**Task details**
Whenever a line below mentions the word "author", that line should be copied.

═════ Records to process

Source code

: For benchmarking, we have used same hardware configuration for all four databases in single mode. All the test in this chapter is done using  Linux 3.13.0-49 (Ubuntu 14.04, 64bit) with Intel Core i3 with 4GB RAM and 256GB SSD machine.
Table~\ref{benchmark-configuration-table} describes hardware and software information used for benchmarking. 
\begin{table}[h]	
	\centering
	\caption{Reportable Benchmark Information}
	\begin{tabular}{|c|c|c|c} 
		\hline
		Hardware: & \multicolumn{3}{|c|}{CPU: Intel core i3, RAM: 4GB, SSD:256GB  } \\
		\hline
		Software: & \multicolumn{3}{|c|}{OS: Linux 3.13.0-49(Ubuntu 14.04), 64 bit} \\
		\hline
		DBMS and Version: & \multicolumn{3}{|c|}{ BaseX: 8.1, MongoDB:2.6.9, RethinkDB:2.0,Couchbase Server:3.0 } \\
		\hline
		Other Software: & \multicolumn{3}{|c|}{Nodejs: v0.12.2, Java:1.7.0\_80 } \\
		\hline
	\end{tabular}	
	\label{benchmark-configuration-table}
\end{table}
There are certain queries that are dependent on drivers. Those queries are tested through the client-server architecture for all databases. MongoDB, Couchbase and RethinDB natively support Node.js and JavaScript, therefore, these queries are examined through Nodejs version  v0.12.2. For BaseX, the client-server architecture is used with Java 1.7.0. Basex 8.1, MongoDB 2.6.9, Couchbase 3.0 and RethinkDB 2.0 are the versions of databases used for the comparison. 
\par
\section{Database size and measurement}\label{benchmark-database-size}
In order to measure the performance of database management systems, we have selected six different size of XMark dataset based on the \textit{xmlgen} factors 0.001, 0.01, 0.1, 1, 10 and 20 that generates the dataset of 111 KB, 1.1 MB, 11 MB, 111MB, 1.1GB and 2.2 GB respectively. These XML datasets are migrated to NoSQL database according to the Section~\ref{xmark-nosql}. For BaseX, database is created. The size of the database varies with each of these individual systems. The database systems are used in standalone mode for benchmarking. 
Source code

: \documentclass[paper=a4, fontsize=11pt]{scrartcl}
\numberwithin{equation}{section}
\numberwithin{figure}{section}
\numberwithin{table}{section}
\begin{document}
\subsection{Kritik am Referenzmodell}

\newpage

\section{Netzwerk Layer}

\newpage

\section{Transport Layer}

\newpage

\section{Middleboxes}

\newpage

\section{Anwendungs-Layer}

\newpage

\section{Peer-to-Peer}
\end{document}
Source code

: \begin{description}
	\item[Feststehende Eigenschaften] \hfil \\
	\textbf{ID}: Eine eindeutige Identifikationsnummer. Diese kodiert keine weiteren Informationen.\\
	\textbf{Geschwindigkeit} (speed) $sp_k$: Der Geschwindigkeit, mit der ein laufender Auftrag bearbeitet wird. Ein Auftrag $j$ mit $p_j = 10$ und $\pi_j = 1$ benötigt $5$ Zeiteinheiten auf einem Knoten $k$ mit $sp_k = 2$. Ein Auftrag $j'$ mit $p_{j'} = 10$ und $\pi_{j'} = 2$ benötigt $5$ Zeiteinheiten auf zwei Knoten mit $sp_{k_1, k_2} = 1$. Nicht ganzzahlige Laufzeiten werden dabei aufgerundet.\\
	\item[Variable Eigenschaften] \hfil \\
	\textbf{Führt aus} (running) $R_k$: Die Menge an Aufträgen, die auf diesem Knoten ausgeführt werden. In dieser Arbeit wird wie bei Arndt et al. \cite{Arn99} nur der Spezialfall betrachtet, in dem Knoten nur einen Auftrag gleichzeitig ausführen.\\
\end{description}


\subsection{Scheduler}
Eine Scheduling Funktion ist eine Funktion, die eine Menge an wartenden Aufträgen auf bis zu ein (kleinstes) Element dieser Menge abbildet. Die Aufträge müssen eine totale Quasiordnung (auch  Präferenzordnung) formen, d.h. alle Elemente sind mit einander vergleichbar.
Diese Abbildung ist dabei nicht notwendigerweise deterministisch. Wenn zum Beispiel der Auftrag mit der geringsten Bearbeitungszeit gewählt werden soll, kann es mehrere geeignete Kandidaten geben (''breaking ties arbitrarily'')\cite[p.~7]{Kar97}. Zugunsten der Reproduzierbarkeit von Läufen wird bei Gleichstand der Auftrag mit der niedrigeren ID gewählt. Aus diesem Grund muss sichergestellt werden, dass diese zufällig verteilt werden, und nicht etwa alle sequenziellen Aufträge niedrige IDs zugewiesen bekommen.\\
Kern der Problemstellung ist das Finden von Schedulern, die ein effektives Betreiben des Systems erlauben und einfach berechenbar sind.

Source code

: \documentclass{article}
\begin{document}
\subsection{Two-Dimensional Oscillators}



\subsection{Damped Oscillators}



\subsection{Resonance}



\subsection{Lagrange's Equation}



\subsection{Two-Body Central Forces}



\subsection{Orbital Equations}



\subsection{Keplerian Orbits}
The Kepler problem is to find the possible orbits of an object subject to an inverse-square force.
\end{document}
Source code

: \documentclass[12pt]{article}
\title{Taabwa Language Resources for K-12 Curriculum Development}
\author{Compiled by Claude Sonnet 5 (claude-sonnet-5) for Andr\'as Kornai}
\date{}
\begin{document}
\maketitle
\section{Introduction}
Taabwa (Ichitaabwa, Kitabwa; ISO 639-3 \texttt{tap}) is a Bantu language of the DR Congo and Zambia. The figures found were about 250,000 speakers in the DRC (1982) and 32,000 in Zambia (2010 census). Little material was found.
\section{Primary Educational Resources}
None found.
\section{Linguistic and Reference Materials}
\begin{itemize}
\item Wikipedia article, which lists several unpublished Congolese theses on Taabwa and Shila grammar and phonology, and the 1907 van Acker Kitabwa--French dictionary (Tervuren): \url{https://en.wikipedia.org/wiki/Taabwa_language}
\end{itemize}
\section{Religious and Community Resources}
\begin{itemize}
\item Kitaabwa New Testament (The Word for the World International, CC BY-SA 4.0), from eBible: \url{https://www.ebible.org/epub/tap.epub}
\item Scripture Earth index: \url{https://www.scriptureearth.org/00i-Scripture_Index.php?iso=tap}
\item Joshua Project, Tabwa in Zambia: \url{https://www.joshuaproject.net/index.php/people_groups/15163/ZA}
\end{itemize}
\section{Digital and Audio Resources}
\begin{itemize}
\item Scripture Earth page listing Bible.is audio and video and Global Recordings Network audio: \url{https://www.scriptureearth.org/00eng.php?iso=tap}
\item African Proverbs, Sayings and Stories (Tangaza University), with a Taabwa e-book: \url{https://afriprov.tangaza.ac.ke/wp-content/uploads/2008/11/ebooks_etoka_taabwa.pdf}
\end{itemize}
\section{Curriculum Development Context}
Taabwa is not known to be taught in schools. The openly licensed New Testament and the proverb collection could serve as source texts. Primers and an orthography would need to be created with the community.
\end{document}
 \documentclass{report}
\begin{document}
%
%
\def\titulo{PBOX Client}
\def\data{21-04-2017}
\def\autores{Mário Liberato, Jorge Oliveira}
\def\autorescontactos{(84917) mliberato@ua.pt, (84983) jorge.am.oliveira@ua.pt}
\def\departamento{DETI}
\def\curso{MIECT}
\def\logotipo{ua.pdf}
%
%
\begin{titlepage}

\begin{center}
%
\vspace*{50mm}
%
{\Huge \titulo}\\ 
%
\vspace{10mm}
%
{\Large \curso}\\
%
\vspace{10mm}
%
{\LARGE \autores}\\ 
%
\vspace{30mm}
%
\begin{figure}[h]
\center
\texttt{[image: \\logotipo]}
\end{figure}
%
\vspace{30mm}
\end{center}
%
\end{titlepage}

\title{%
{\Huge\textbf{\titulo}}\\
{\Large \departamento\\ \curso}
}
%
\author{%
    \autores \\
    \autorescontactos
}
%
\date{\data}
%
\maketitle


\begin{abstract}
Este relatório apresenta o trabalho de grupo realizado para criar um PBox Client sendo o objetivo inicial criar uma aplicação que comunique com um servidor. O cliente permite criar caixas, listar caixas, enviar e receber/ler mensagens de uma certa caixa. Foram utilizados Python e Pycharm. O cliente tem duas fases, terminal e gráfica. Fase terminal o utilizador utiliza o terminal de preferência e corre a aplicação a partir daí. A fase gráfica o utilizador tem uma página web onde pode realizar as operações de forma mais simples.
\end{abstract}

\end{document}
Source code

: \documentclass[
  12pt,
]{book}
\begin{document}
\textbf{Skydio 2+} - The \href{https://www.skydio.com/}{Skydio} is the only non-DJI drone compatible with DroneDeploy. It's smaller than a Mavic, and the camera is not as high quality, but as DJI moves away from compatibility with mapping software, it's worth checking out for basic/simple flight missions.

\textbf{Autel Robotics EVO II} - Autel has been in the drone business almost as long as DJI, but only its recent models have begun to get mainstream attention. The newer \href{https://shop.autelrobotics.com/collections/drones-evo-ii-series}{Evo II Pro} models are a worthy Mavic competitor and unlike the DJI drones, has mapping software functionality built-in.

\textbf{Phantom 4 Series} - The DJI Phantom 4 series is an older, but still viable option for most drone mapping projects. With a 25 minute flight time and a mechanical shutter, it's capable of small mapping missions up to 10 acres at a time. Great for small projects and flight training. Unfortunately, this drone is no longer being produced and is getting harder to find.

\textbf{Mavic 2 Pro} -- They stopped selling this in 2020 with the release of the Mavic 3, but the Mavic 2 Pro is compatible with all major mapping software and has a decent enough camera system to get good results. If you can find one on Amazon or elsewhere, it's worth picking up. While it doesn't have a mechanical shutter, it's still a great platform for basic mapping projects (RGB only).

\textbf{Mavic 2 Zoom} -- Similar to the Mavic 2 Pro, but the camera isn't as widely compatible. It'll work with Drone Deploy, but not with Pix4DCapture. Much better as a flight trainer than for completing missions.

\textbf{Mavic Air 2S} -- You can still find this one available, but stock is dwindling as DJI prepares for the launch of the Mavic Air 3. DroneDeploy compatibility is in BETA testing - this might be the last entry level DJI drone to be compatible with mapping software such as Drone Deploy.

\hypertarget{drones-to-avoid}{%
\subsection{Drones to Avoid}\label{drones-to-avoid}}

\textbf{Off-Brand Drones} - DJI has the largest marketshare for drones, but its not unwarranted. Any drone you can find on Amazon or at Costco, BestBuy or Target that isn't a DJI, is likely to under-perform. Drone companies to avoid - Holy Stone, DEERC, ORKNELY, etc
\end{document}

══════════

**Task response**
\author{Compiled by Claude Sonnet 5 (claude-sonnet-5) for Andr\'as Kornai}
\author{%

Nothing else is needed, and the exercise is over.